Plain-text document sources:
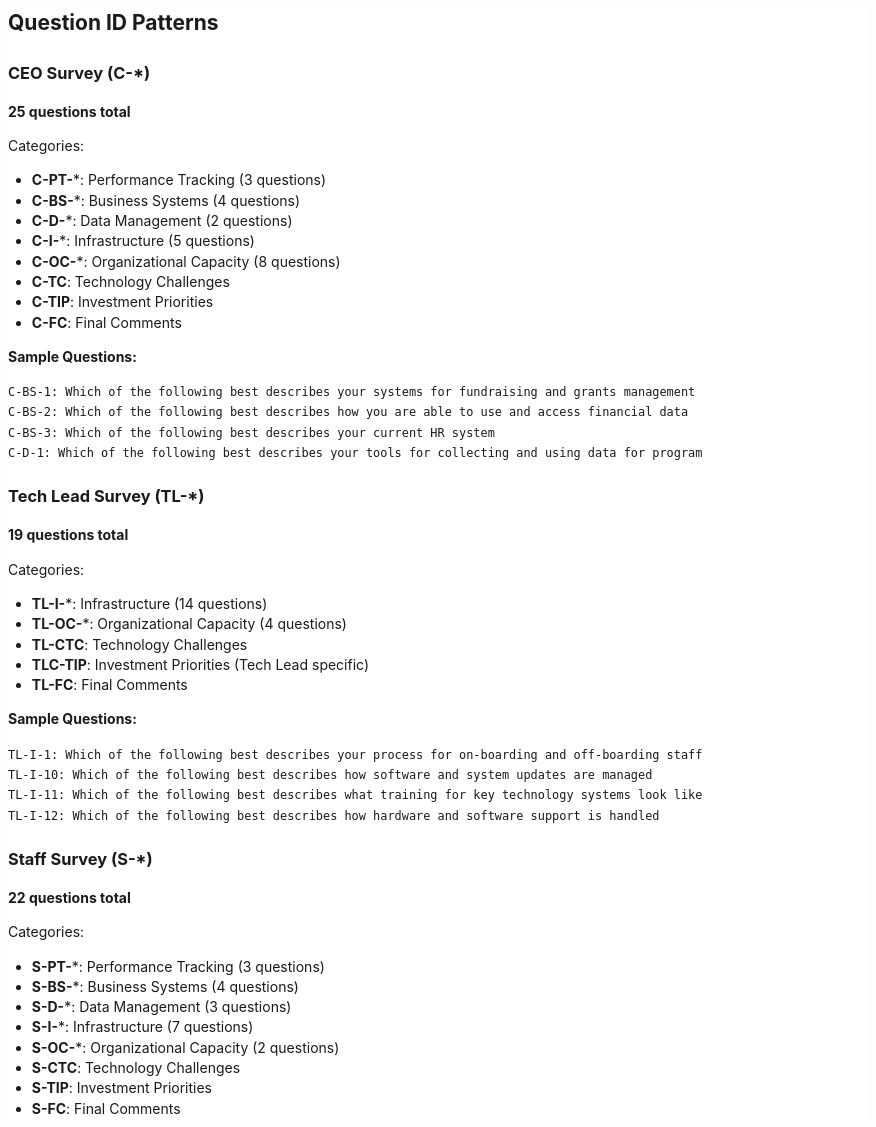 
## Question ID Patterns

### CEO Survey (C-*)
**25 questions total**

Categories:
- **C-PT-***: Performance Tracking (3 questions)
- **C-BS-***: Business Systems (4 questions)
- **C-D-***: Data Management (2 questions)
- **C-I-***: Infrastructure (5 questions)
- **C-OC-***: Organizational Capacity (8 questions)
- **C-TC**: Technology Challenges
- **C-TIP**: Investment Priorities
- **C-FC**: Final Comments

**Sample Questions:**
```
C-BS-1: Which of the following best describes your systems for fundraising and grants management
C-BS-2: Which of the following best describes how you are able to use and access financial data
C-BS-3: Which of the following best describes your current HR system
C-D-1: Which of the following best describes your tools for collecting and using data for program
```

### Tech Lead Survey (TL-*)
**19 questions total**

Categories:
- **TL-I-***: Infrastructure (14 questions)
- **TL-OC-***: Organizational Capacity (4 questions)
- **TL-CTC**: Technology Challenges
- **TLC-TIP**: Investment Priorities (Tech Lead specific)
- **TL-FC**: Final Comments

**Sample Questions:**
```
TL-I-1: Which of the following best describes your process for on-boarding and off-boarding staff
TL-I-10: Which of the following best describes how software and system updates are managed
TL-I-11: Which of the following best describes what training for key technology systems look like
TL-I-12: Which of the following best describes how hardware and software support is handled
```

### Staff Survey (S-*)
**22 questions total**

Categories:
- **S-PT-***: Performance Tracking (3 questions)
- **S-BS-***: Business Systems (4 questions)
- **S-D-***: Data Management (3 questions)
- **S-I-***: Infrastructure (7 questions)
- **S-OC-***: Organizational Capacity (2 questions)
- **S-CTC**: Technology Challenges
- **S-TIP**: Investment Priorities
- **S-FC**: Final Comments
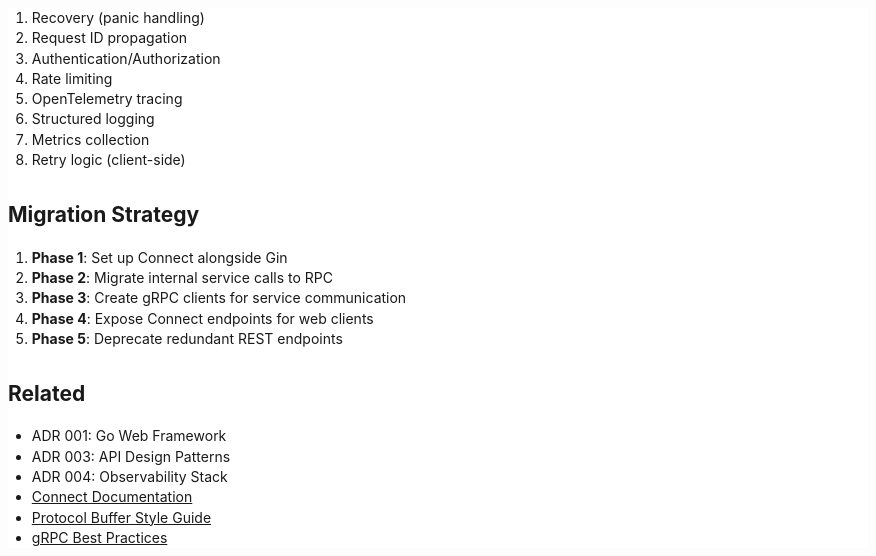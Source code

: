 1. Recovery (panic handling)
2. Request ID propagation
3. Authentication/Authorization
4. Rate limiting
5. OpenTelemetry tracing
6. Structured logging
7. Metrics collection
8. Retry logic (client-side)

## Migration Strategy

1. **Phase 1**: Set up Connect alongside Gin
2. **Phase 2**: Migrate internal service calls to RPC
3. **Phase 3**: Create gRPC clients for service communication
4. **Phase 4**: Expose Connect endpoints for web clients
5. **Phase 5**: Deprecate redundant REST endpoints

## Related

- ADR 001: Go Web Framework
- ADR 003: API Design Patterns
- ADR 004: Observability Stack
- [Connect Documentation](https://connect.build/docs/go/)
- [Protocol Buffer Style Guide](https://developers.google.com/protocol-buffers/docs/style)
- [gRPC Best Practices](https://grpc.io/docs/guides/)
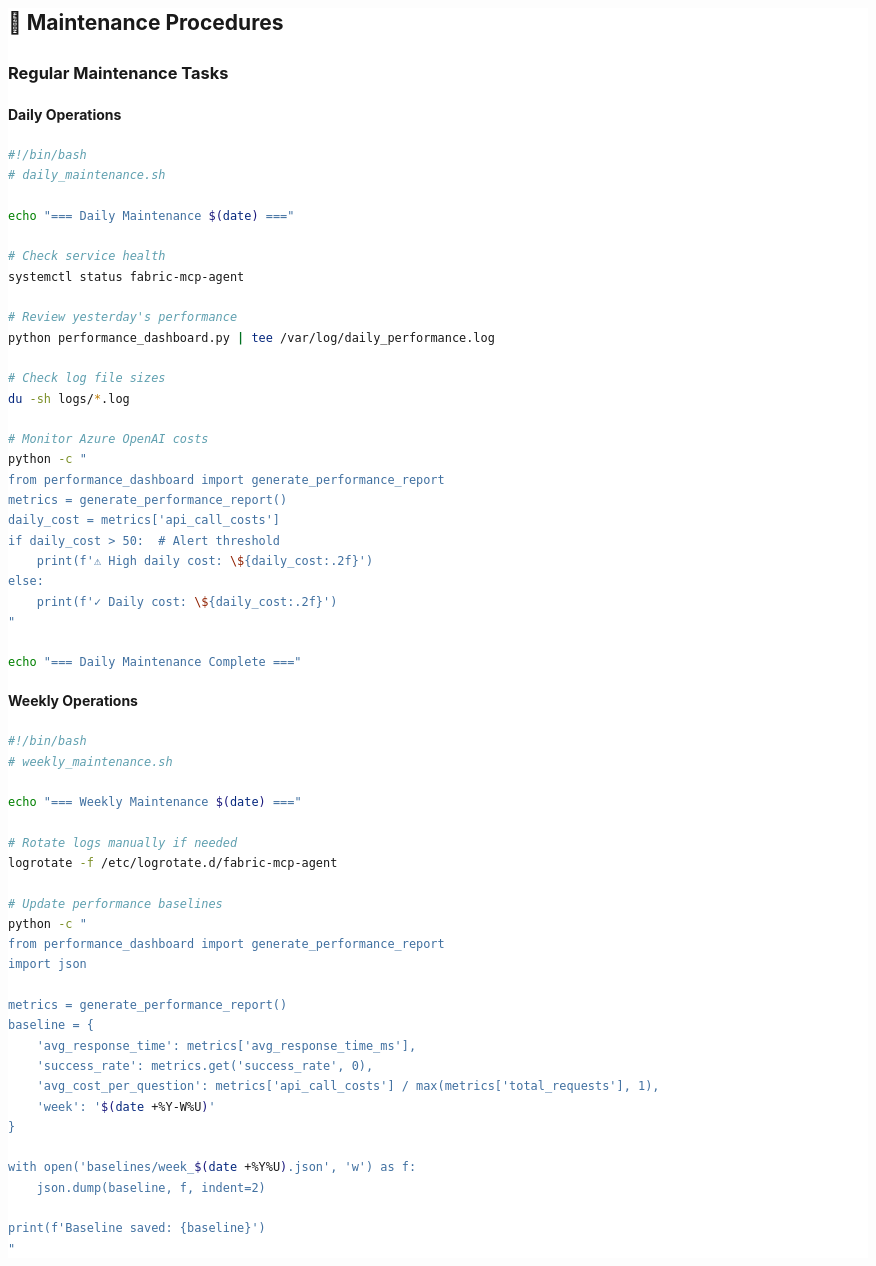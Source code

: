 ## 🎯 Maintenance Procedures

### Regular Maintenance Tasks

#### Daily Operations
```bash
#!/bin/bash
# daily_maintenance.sh

echo "=== Daily Maintenance $(date) ==="

# Check service health
systemctl status fabric-mcp-agent

# Review yesterday's performance
python performance_dashboard.py | tee /var/log/daily_performance.log

# Check log file sizes
du -sh logs/*.log

# Monitor Azure OpenAI costs
python -c "
from performance_dashboard import generate_performance_report
metrics = generate_performance_report()
daily_cost = metrics['api_call_costs']
if daily_cost > 50:  # Alert threshold
    print(f'⚠️ High daily cost: \${daily_cost:.2f}')
else:
    print(f'✓ Daily cost: \${daily_cost:.2f}')
"

echo "=== Daily Maintenance Complete ==="
```

#### Weekly Operations
```bash
#!/bin/bash
# weekly_maintenance.sh

echo "=== Weekly Maintenance $(date) ==="

# Rotate logs manually if needed
logrotate -f /etc/logrotate.d/fabric-mcp-agent

# Update performance baselines
python -c "
from performance_dashboard import generate_performance_report
import json

metrics = generate_performance_report()
baseline = {
    'avg_response_time': metrics['avg_response_time_ms'],
    'success_rate': metrics.get('success_rate', 0),
    'avg_cost_per_question': metrics['api_call_costs'] / max(metrics['total_requests'], 1),
    'week': '$(date +%Y-W%U)'
}

with open('baselines/week_$(date +%Y%U).json', 'w') as f:
    json.dump(baseline, f, indent=2)

print(f'Baseline saved: {baseline}')
"

```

## [EXERCISE OBJECTIVE]
Set down every entry word for word, but omit the pictures.

## [ANSWER SECTION]
## Question ID Patterns

### CEO Survey (C-*)
**25 questions total**

Categories:
- **C-PT-***: Performance Tracking (3 questions)
- **C-BS-***: Business Systems (4 questions)
- **C-D-***: Data Management (2 questions)
- **C-I-***: Infrastructure (5 questions)
- **C-OC-***: Organizational Capacity (8 questions)
- **C-TC**: Technology Challenges
- **C-TIP**: Investment Priorities
- **C-FC**: Final Comments

**Sample Questions:**
```
C-BS-1: Which of the following best describes your systems for fundraising and grants management
C-BS-2: Which of the following best describes how you are able to use and access financial data
C-BS-3: Which of the following best describes your current HR system
C-D-1: Which of the following best describes your tools for collecting and using data for program
```

### Tech Lead Survey (TL-*)
**19 questions total**

Categories:
- **TL-I-***: Infrastructure (14 questions)
- **TL-OC-***: Organizational Capacity (4 questions)
- **TL-CTC**: Technology Challenges
- **TLC-TIP**: Investment Priorities (Tech Lead specific)
- **TL-FC**: Final Comments

**Sample Questions:**
```
TL-I-1: Which of the following best describes your process for on-boarding and off-boarding staff
TL-I-10: Which of the following best describes how software and system updates are managed
TL-I-11: Which of the following best describes what training for key technology systems look like
TL-I-12: Which of the following best describes how hardware and software support is handled
```

### Staff Survey (S-*)
**22 questions total**

Categories:
- **S-PT-***: Performance Tracking (3 questions)
- **S-BS-***: Business Systems (4 questions)
- **S-D-***: Data Management (3 questions)
- **S-I-***: Infrastructure (7 questions)
- **S-OC-***: Organizational Capacity (2 questions)
- **S-CTC**: Technology Challenges
- **S-TIP**: Investment Priorities
- **S-FC**: Final Comments
Source code

: 1. Recovery (panic handling)
2. Request ID propagation
3. Authentication/Authorization
4. Rate limiting
5. OpenTelemetry tracing
6. Structured logging
7. Metrics collection
8. Retry logic (client-side)

## Migration Strategy

1. **Phase 1**: Set up Connect alongside Gin
2. **Phase 2**: Migrate internal service calls to RPC
3. **Phase 3**: Create gRPC clients for service communication
4. **Phase 4**: Expose Connect endpoints for web clients
5. **Phase 5**: Deprecate redundant REST endpoints

## Related

- ADR 001: Go Web Framework
- ADR 003: API Design Patterns
- ADR 004: Observability Stack
- [Connect Documentation](https://connect.build/docs/go/)
- [Protocol Buffer Style Guide](https://developers.google.com/protocol-buffers/docs/style)
- [gRPC Best Practices](https://grpc.io/docs/guides/)
Source code

: ## 🎯 Maintenance Procedures

### Regular Maintenance Tasks

#### Daily Operations
```bash
#!/bin/bash
# daily_maintenance.sh

echo "=== Daily Maintenance $(date) ==="

# Check service health
systemctl status fabric-mcp-agent

# Review yesterday's performance
python performance_dashboard.py | tee /var/log/daily_performance.log

# Check log file sizes
du -sh logs/*.log

# Monitor Azure OpenAI costs
python -c "
from performance_dashboard import generate_performance_report
metrics = generate_performance_report()
daily_cost = metrics['api_call_costs']
if daily_cost > 50:  # Alert threshold
    print(f'⚠️ High daily cost: \${daily_cost:.2f}')
else:
    print(f'✓ Daily cost: \${daily_cost:.2f}')
"

echo "=== Daily Maintenance Complete ==="
```

#### Weekly Operations
```bash
#!/bin/bash
# weekly_maintenance.sh

echo "=== Weekly Maintenance $(date) ==="

# Rotate logs manually if needed
logrotate -f /etc/logrotate.d/fabric-mcp-agent

# Update performance baselines
python -c "
from performance_dashboard import generate_performance_report
import json

metrics = generate_performance_report()
baseline = {
    'avg_response_time': metrics['avg_response_time_ms'],
    'success_rate': metrics.get('success_rate', 0),
    'avg_cost_per_question': metrics['api_call_costs'] / max(metrics['total_requests'], 1),
    'week': '$(date +%Y-W%U)'
}

with open('baselines/week_$(date +%Y%U).json', 'w') as f:
    json.dump(baseline, f, indent=2)

print(f'Baseline saved: {baseline}')
"

```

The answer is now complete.